Il successo editoriale delle serie originali ha portato alla creazione e pubblicazione di opere che si ispirano in maniera più o meno evidente allo stile giapponese. La classificazione di questi fumetti come manga resta tuttora controversa. Per alcuni lo stile del disegno resta un fattore determinante, che autorizza a parlare di manga italiani, francesi o americani. Per i più severi, al contrario, i fumetti in stile giapponese prodotti al di fuori del paese del Sol Levante non possono essere classificati come manga. Mancherebbe loro l’elemento più importante, la cultura giapponese che sta alla base di ogni buon manga. I termini euromanga e amerimanga potrebbero dunque essere un buon compromesso tra le due opposte posizioni: salvano la definizione di manga, ma specificando l’origine estera del prodotto.

Qualunque sia l’opinione personale di ciascuno, resta indubbio il fatto che i manga più venduti e conosciuti siano effettivamente quelli giapponesi.
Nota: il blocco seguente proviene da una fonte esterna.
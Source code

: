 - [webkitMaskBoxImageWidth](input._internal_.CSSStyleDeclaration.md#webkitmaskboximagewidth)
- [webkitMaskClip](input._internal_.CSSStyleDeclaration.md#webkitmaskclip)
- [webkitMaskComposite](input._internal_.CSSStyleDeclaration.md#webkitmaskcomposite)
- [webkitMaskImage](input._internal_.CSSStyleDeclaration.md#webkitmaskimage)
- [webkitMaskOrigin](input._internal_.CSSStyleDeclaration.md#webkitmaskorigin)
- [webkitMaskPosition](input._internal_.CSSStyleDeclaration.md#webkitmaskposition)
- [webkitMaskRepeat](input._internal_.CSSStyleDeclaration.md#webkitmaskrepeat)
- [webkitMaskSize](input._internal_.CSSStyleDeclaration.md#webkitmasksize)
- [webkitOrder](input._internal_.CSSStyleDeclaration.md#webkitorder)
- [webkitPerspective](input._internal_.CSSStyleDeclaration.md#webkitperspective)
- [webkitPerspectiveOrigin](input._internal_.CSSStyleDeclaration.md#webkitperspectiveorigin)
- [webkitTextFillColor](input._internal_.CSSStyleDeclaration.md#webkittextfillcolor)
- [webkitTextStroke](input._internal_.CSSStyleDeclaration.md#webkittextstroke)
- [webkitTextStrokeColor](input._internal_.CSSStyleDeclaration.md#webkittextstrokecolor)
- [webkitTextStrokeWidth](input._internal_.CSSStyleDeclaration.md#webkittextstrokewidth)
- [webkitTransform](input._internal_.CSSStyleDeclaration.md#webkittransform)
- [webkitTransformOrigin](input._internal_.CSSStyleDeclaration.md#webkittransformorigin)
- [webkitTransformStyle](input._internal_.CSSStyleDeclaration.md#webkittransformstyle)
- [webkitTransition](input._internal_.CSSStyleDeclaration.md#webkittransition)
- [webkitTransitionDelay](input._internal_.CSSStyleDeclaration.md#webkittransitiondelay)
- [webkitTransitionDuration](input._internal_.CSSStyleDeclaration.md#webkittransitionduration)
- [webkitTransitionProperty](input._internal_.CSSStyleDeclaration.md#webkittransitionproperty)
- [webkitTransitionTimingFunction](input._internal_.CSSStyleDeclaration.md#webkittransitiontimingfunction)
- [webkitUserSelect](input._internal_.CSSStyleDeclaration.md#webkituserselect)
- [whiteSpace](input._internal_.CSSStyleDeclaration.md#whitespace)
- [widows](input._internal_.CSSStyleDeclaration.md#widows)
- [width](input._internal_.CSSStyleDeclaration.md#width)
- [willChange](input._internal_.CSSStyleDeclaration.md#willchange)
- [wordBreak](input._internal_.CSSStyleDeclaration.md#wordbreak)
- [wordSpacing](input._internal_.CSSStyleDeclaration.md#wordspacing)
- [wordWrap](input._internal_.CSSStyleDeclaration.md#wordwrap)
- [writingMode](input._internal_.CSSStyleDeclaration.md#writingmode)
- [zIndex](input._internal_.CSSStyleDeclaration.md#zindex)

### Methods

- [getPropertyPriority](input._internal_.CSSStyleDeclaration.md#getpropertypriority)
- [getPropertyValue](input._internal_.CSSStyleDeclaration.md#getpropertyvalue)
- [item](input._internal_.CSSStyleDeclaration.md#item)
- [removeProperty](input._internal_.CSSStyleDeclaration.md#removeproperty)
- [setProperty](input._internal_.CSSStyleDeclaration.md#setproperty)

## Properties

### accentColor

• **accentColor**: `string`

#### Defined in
L’incredibile varietà di stili, generi e pubblico di riferimento, infatti, fa sì che ognuno possa trovare la storia più adatta a sè. Tra le innumerevoli edizioni si trovano, come è ovvio, prodotti di diverse qualità. Non tutto ciò che viene pubblicato in Giappone è un capolavoro, ma tra le varie storie c’è sicuramente quella più adatta a voi. Se quindi non avete ancora iniziato il viaggio nello splendido ma tumultuoso mondo dei manga, a noi del Festival del Nerd non resta che augurarvi buona fortuna!